[Data records]

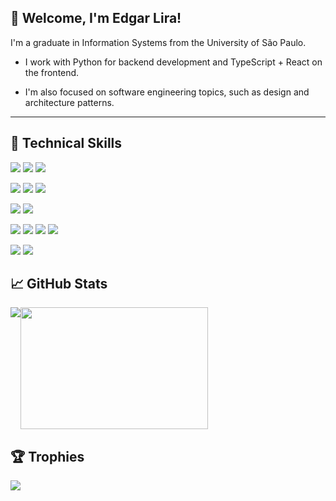 ## 👋 Welcome, I'm Edgar Lira!

I'm a graduate in Information Systems from the University of São Paulo.

- I work with Python for backend development and TypeScript + React on the frontend.

- I'm also focused on software engineering topics, such as design and architecture patterns.
<hr/>

## 💼 Technical Skills

![](https://img.shields.io/badge/Azure-0078D4?style=flat)
![](https://img.shields.io/badge/Code-Python-3776AB?style=flat&logo=python)
![](https://img.shields.io/badge/Code-TypeScript-3178C6?style=flat&logo=typescript&logoColor=yellow)

![](https://img.shields.io/badge/Framework-Flask-000000?style=flat&logo=flask)
![](https://img.shields.io/badge/Framework-FastAPI-009688?style=flat&logo=fastapi)
![](https://img.shields.io/badge/Framework-React-61DAFB?style=flat&logo=react)

![](https://img.shields.io/badge/Database-PostgreSQL-336791?style=flat&logo=postgresql)
![](https://img.shields.io/badge/ORM-SQLAlchemy-336791?style=flat&logo=sqlalchemy&logoColor=D71F00)

![](https://img.shields.io/badge/Tools-Git-F05032?style=flat&logo=git)
![](https://img.shields.io/badge/Tools-Docker-2496ED?style=flat&logo=docker)
![](https://img.shields.io/badge/Tools-Nginx-009639?style=flat&logo=nginx)
![](https://img.shields.io/badge/Tools-Linux-FCC624?style=flat&logo=linux)

![](https://img.shields.io/badge/Code-HTML5-informational?style=flat&logo=HTML5&color=E34F26)
![](https://img.shields.io/badge/Style-CSS3-informational?style=flat&logo=CSS3&color=1572B6)

## 📈 GitHub Stats 

<div style="display: flex; align-items: flex-start; flex-wrap: nowrap;">
  <a href="https://git.io/streak-stats">
    <img src="https://github-readme-streak-stats.herokuapp.com?user=EdgarLira25&theme=catppuccin-mocha&border_radius=4.1&date_format=j%20M%5B%20Y%5D&mode=weekly"/>
  </a>

  <a href="https://github.com/EdgarLira25">
    <img src="https://github-readme-stats.vercel.app/api/top-langs/?username=EdgarLira25&layout=compact&theme=catppuccin_mocha" width="300px" height="195px"/>
  </a>
</div>

## 🏆 Trophies 
![](https://github-profile-trophy.vercel.app/?username=EdgarLira25&theme=darkhub&title=MultiLanguage,Commits,Issues,PullRequest)
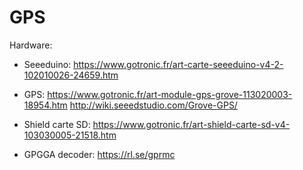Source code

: GPS
===

Hardware:

* Seeeduino: https://www.gotronic.fr/art-carte-seeeduino-v4-2-102010026-24659.htm

* GPS: https://www.gotronic.fr/art-module-gps-grove-113020003-18954.htm
http://wiki.seeedstudio.com/Grove-GPS/

* Shield carte SD: https://www.gotronic.fr/art-shield-carte-sd-v4-103030005-21518.htm 

* GPGGA decoder: https://rl.se/gprmc
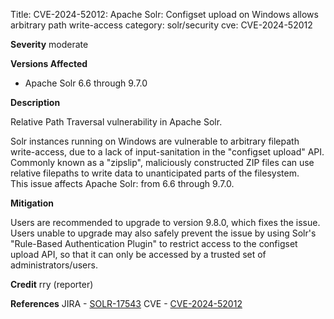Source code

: Title: CVE-2024-52012: Apache Solr: Configset upload on Windows allows arbitrary path write-access
category: solr/security
cve: CVE-2024-52012

**Severity**
moderate

**Versions Affected**

- Apache Solr 6.6 through 9.7.0

**Description**

Relative Path Traversal vulnerability in Apache Solr.

Solr instances running on Windows are vulnerable to arbitrary filepath write-access, due to a lack of input-sanitation in the "configset upload" API.  Commonly known as a "zipslip", maliciously constructed ZIP files can use relative filepaths to write data to unanticipated parts of the filesystem.  
This issue affects Apache Solr: from 6.6 through 9.7.0.

**Mitigation**

Users are recommended to upgrade to version 9.8.0, which fixes the issue.  Users unable to upgrade may also safely prevent the issue by using Solr's "Rule-Based Authentication Plugin" to restrict access to the configset upload API, so that it can only be accessed by a trusted set of administrators/users.

**Credit**
rry (reporter)

**References**
JIRA - [SOLR-17543](https://issues.apache.org/jira/browse/SOLR-17543)
CVE - [CVE-2024-52012](https://www.cve.org/CVERecord?id=CVE-2024-52012)
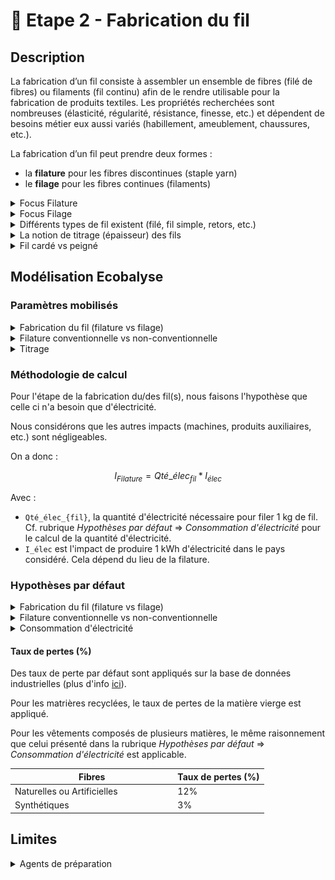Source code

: # 🧶 Etape 2 - Fabrication du fil

## Description

La fabrication d’un fil consiste à assembler un ensemble de fibres (filé de fibres) ou filaments (fil continu) afin de le rendre utilisable pour la fabrication de produits textiles. Les propriétés recherchées sont nombreuses (élasticité, régularité, résistance, finesse, etc.) et dépendent de besoins métier eux aussi variés (habillement, ameublement, chaussures, etc.).

La fabrication d’un fil peut prendre deux formes :&#x20;

* la **filature** pour les fibres discontinues (staple yarn)
* le **filage** pour les fibres continues (filaments)

<details>

<summary>Focus Filature</summary>

La filature concerne la fabrication d'un fil constitué de fibres discontinues. Les fibres naturelles ou artificielles sont majoritairement des fibres discontinues.&#x20;

Le fil résultant de l’assemblage de fibres discontinues est un filé (spun yarn).

Les fibres discontinues sont de différentes **longueurs**, on distingue généralement :&#x20;

* les fibres courtes => longueur inférieure à 5cm (ex : coton),
* les fibres longues => longueur supérieure à 5cm (ex : laine).

De plus, la filature permet de fabriquer des fils plus ou moins **gros.** Plus un fil est fin, plus le fil nécessite des fibres de bonne qualité - donc longues -. La filature d'un fil fin nécessite généralement une étape supplémentaire dans la préparation du fil : le peignage.

En **synthèse**, les procédés de filature peuvent être appréhendés comme suit :&#x20;

![](<../../.gitbook/assets/Filature 2.png>)



Cinq principales **étapes** sont nécessaires pour la filature :&#x20;

1. Epurer et nettoyer les fibres afin d’enlever le maximum d’impuretés
2. Démêler les fibres et les isoler afin de les disposer sous la forme d’un ruban continu (tout en poursuivant l’épuration des éléments non souhaités)
3. Paralléliser les fibres constituant ce ruban et parfaire l’opération en éliminant complètement les poussières/duvets/débris/fibres très courtes
4. Régulariser et affiner progressivement le ruban de fibres parallélisées afin d’obtenir la grosseur et la régularité requise
5. Tordre sur elle-même cette mèche afin de donner la cohésion et solidité nécessaire au fil obtenu; puis l’enrouler sur un support&#x20;
6. Fabriquer le fil (filature)\
   Deux techniques existent : \
   \- Conventionnelle = filature à anneaux (ring spun)\
   \- Non conventionnelle = filature à bouts libérées (open-end)\
   Productivité : 5x à 10x plus élevée (ne permet cependant pas de fabriquer des fils aussi fins que la filature à anneaux (la limite étant autour de 50 Nm). \
   En moyenne, la filature conventionnelle permet de fabriquer des fils constitués de 50 fibres tandis que celle non conventionnelle nécessite à minima 80 fibres.&#x20;

</details>

<details>

<summary>Focus Filage</summary>

Le filage concerne la fabrication d'un fil constitué de filaments (fibres continues). Les fibres synthétiques sont des fibres continues.&#x20;

Un filament se caractérise par une très grande longueur. Le fil résultant du filage s’appelle un fil monofilamentaire ou multifilamentaire (si le fil est constitué de plusieurs filaments).

Les filaments peuvent aussi être découpés afin de devenir des fibres discontinues (par craquage ou convertissage) permettant de mélanger des fibres de nature différente.&#x20;

Plusieurs étapes sont nécessaires pour filer des filaments :&#x20;

1. Extrusion de la matière afin de former des filaments via le passage de la matière dans les orifices de la filière
2. Etirage des filaments pour former des fibres continues&#x20;
3. Filage des filaments afin d’obtenir un fil (3 options possibles)\
   \- à sec : les polymères en solution passent une filière qui se situe dans un courant d’air chaud qui solidifie les filaments\
   \- par voie humide : les polymères en solution sont immergés dans un bain coagulant qui solidifie les filaments\
   \- par fusion : les polymères fondus passent dans une filière qui se situe dans un courant d’air froid qui solidifie les filaments

A la sortie de la filière les multi-filaments obtenus sont soit étirés entre plusieurs rouleaux pour former des fils continus soit coupés en fibres discontinues.

</details>

<details>

<summary>Différents types de fil existent (filé, fil simple, retors, etc.)</summary>

Les principaux types de fil sont les suivants :&#x20;

* filé (de fibres) ou multifilament : fil composé de plusieurs filaments (fibres continues) avec ou sans torsion
* fil simple : fil sans torsion (thread yarn)
* fil retors : fil composé de plusieurs fils simples avec torsion (plied yarn)
* fil cablé (cabled yarn) : fil composé de plusieurs fils, dont au moins un retors
* fil assemblé : fil sans torsion composé de plusieurs fils simple/retors/câblé&#x20;
* fil fantaisie : fil avec un esthétisme différent
* fil guipé : fil composé d’un fil d’âme sur lequel on vient enrouler un autre fil afin de le recouvrir&#x20;

</details>

<details>

<summary>La notion de titrage (épaisseur) des fils</summary>

Le titrage indique la grosseur d’un fil textile. L'industrie textile se sert de fils de différentes grosseurs. Le titrage (ou titre) est un système qui identifie la finesse des fils. Il est représenté par le rapport entre le poids et la longueur de ce fil.

Il existe deux systèmes permettant d’exprimer le titrage : \
\- le système direct : plus le fil est fin, plus le numéro est petit (ex : Dtex)\
\- le système indirect : plus le fil est fin, plus le numéro est élevé (ex : Nm)

Ecobalyse permet de préciser le titrage selon les deux systèmes via des unités de référence : le Numéro Metric (Nm) et le Décitex (Dtex).

La majorité des fils utilisés dans l'industrie varient entre une épaisseur minimale (Nm 200) et maximale (Nm 9).

Une valeur par défaut est appliquée selon le type de vêtement (t-shirt, robe, etc.).&#x20;

L'utilisateur a la possibilité de préciser cette valeur par défaut.

Cf. l'onglet [Explorer](https://ecobalyse.beta.gouv.fr/#/explore/textile/products) pour les valeurs par défaut.

</details>

<details>

<summary>Fil cardé vs peigné</summary>

La filature peut être cardée ("carded") ou peignée ("worsted/combed") selon la longueur des fibres souhaitée dans le fil. Dans le second cas, une étape additionnel (peignage) est mise en place pour éliminer les fibres les plus courtes, optimiser leurs alignement et éliminer les impuretés.&#x20;

Les fibres courtes et longues peuvent être peignées. Cependant, le titrage du fil impact aussi le choix d'ajouter une étape de peignage. Plus le fil est fin, plus la préparation des fibres est poussée, plus l'étape de peignage est nécessaire.

Ecobalyse ne permet pas de préciser ce paramètre car il n'est pas discriminant dans une logique d'impact environnemental produit. De plus, les marques ne maîtrisent généralement pas ce paramètre.

_Illustration de l'impact du peignage dans le cadre de la filature d'un fil :_&#x20;

![](<../../.gitbook/assets/image (1) (1) (1) (1) (1) (1) (1) (1) (1) (1) (1) (1) (1).png>)

</details>

## Modélisation Ecobalyse

### Paramètres mobilisés

<details>

<summary>Fabrication du fil (filature vs filage) </summary>

Un fil peut être fabriqué selon deux procédés : la filature ou le filage.&#x20;

</details>

<details>

<summary>Filature conventionnelle vs non-conventionnelle</summary>

Les deux principales techniques de filature sont disponibles dans l'outil :&#x20;

* ring / à anneaux (filature conventionnelle)
* open-end / à bouts libérés (filature non conventionnelle)&#x20;

La technique non-conventionnelle (open-end) est plus efficace mais est plus contraignante (l'ensemble des propriétés permises par la filature conventionnelle ne le sont pas par la filature non-conventionnelle tandis que les fils fins ne peuvent pas être fabriqués par la technique non-conventionnelle).&#x20;

</details>

<details>

<summary>Titrage </summary>

Le titrage du fil est mobilisé à double titre :&#x20;

* lors de l'étape **Tissage** : permet de calculer la densité de fils du tissu et donc la consommation d'électricité (kWh) de l'étape (plus d'info [ici](https://fabrique-numerique.gitbook.io/ecobalyse/textile/etapes-du-cycle-de-vie/tricotage-tissage#parametres-mobilises)),
* lors de l'étape de **Fabrication du fil**  :  la consommation d'électricité moyenne de la filature/filage d'un kg de fil dépend directement de son titrage (plus le fil est fin, plus la quantité de matière à transformer est élevée pour produire la quantité de fil désirée).&#x20;

</details>

### Méthodologie de calcul

Pour l'étape de la fabrication du/des fil(s), nous faisons l'hypothèse que celle ci n'a besoin que d'électricité.&#x20;

Nous considérons que les autres impacts (machines, produits auxiliaires, etc.) sont négligeables.

On a donc :

$$
I_{Filature} = Qté\_élec_{fil} * I_{élec}
$$

Avec :&#x20;

* `Qté_élec_{fil}`, la quantité d'électricité nécessaire pour filer 1 kg de fil. \
  Cf. rubrique _Hypothèses par défaut_ => _Consommation d'électricité_ pour le calcul de la quantité d'électricité. &#x20;
* `I_élec` est l'impact de produire 1 kWh d'électricité dans le pays considéré. Cela dépend du lieu de la filature.

### Hypothèses par défaut

<details>

<summary>Fabrication du fil (filature vs filage) </summary>

La **filature** est utilisée par défaut pour les fils composés fibres naturelles ou artificielles.

Le **filage** est utilisé par défaut pour les fils composés de filaments (matières synthétiques).

:warning: Ecobalyse ne permet pas de modéliser des fils multi-fibres (ex : fil composé à 50% de coton et 50% de polyester). Si un vêtement est composé de plusieurs matières, Ecobalyse considère que différents fils sont assemblés lors de la fabrication de l'étoffe.&#x20;

</details>

<details>

<summary>Filature conventionnelle vs non-conventionnelle</summary>

Par défaut, les fibres naturelles et artificielles sont fabriquées en filature conventionnelle (ring).&#x20;

L'utilisateur a la possibilité de modifier ce paramètre et de sélectionner la technique de filature open-end (non-conventionnelle).&#x20;

</details>

<details>

<summary>Consommation d'électricité</summary>

La consommation d'électricité de la fabrication d'un fil, exprimée en kWh / kg, dépend directement des paramètres susmentionnés  :&#x20;

* du procédé utilisé (filage vs filature),
* de la technologie de filature utilisée (conventionnelle vs non-conventionnelle),
* du titrage du fil\
  (plus le fil est épais, plus la quantité de fil à produire est faible pour un poids donné).&#x20;

**Etape 1 = valeurs par défaut  (kWh / kg de fil)**&#x20;

![](<../../.gitbook/assets/image (3) (4) (1).png>)

Ces valeurs par défaut se basent sur des données industrielles (plus d'info [ici](https://docs.google.com/presentation/d/1NKjkK9IiWRp7aMC\_lmG6cju2XWMgExHR5t-\_GTsq\_jY/edit?usp=sharing)).&#x20;



**Etape 2 = prise en compte du titrage du fil**

Une corrélation linéraire est appliquée par défaut entre le titrage du fil (Nm) et la consommation d'électricité (kWh).\
Par défaut, Ecobalyse considère un fil moyen dont le titrage est de 50nm / 200 Dtex.&#x20;

_Illustration de la corrélation linéaire entre la conso. élec. et le titrage du fil :_ \
![](<../../.gitbook/assets/image (3) (4).png>)



Dès lors, la consommation d'électricité nécessaire pour fabriquer un fil s'exprime ainsi :&#x20;

$$kWh(Procédé) =Titrage(Nm) / 50 * Constante(Procédé)*MasseSortante(kg)$$

Avec : \
\- kWh(Procédé) = consommation d'électricité du procédé de fabrication du fil,\
\- Procédé = procédé de fabrication du fil sélectionné\
(3 options : filature conventionnelle, filature non conventionnelle, filage),\
\- Constante(Procédé) = constante par défaut du procédé sélectionné (exprimée en kWh/kg) présentée lors de l'_Etape 1_ .



:bulb: **Focus : vêtements composés de plusieurs matières**  &#x20;

Ecobalyse considère que le mix de matières intervient lors de l'étape de fabrication de l'étoffe (tissage ou tricotage) via l'utilisation de fils spécifiques.\
Dans le cas où le vêtement est composé de fibres de différentes natures (ex : synthétiques et naturelles), des fils de différentes natures sont donc fabriqués. Dès lors, la consommation d'électricité de l'étape _Fabrication du fil_ est égale à la somme des impacts des différents procédés utilisés.

_Illustration pour un T-shirt composé à 50/50 de fils de polyester/coton :_&#x20;

![](<../../.gitbook/assets/image (2) (6).png>)

</details>

#### Taux de pertes (%)

Des taux de perte par défaut sont appliqués sur la base de données industrielles (plus d'info [ici](https://docs.google.com/presentation/d/1NKjkK9IiWRp7aMC\_lmG6cju2XWMgExHR5t-\_GTsq\_jY/edit?usp=sharing)).

Pour les matrières recyclées, le taux de pertes de la matière vierge est appliqué.&#x20;

Pour les vêtements composés de plusieurs matières, le même raisonnement que celui présenté dans la rubrique _Hypothèses par défaut_ => _Consommation d'électricité_ est applicable.

<table><thead><tr><th width="246.33333333333331">Fibres</th><th>Taux de pertes (%)</th></tr></thead><tbody><tr><td>Naturelles ou Artificielles</td><td>12%</td></tr><tr><td>Synthétiques</td><td>3%</td></tr></tbody></table>

## Limites

<details>

<summary>Agents de préparation </summary>

Différents agents de préparation (ex : lubrifiants) sont appliqués sur les fibres tout au long des étapes de la fabrication d'un fil afin d'optimiser les étapes. L'inventaire de ces flux de substances chimiques ainsi que leurs caractérisation est aujourd'hui difficile à évaluer.&#x20;

&#x20;

**Illustration de paramètres modélisables :**&#x20;

![](<../../.gitbook/assets/image (12) (2).png>)

</details>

[/Data records]

Your assignment: Please transcribe exactly the lines above from the line that has "En **synthèse**, les" up to and including the line that has "1. Epurer et"; no other line belongs in the answer.

Answer box:
En **synthèse**, les procédés de filature peuvent être appréhendés comme suit :&#x20;

![](<../../.gitbook/assets/Filature 2.png>)



Cinq principales **étapes** sont nécessaires pour la filature :&#x20;

1. Epurer et nettoyer les fibres afin d’enlever le maximum d’impuretés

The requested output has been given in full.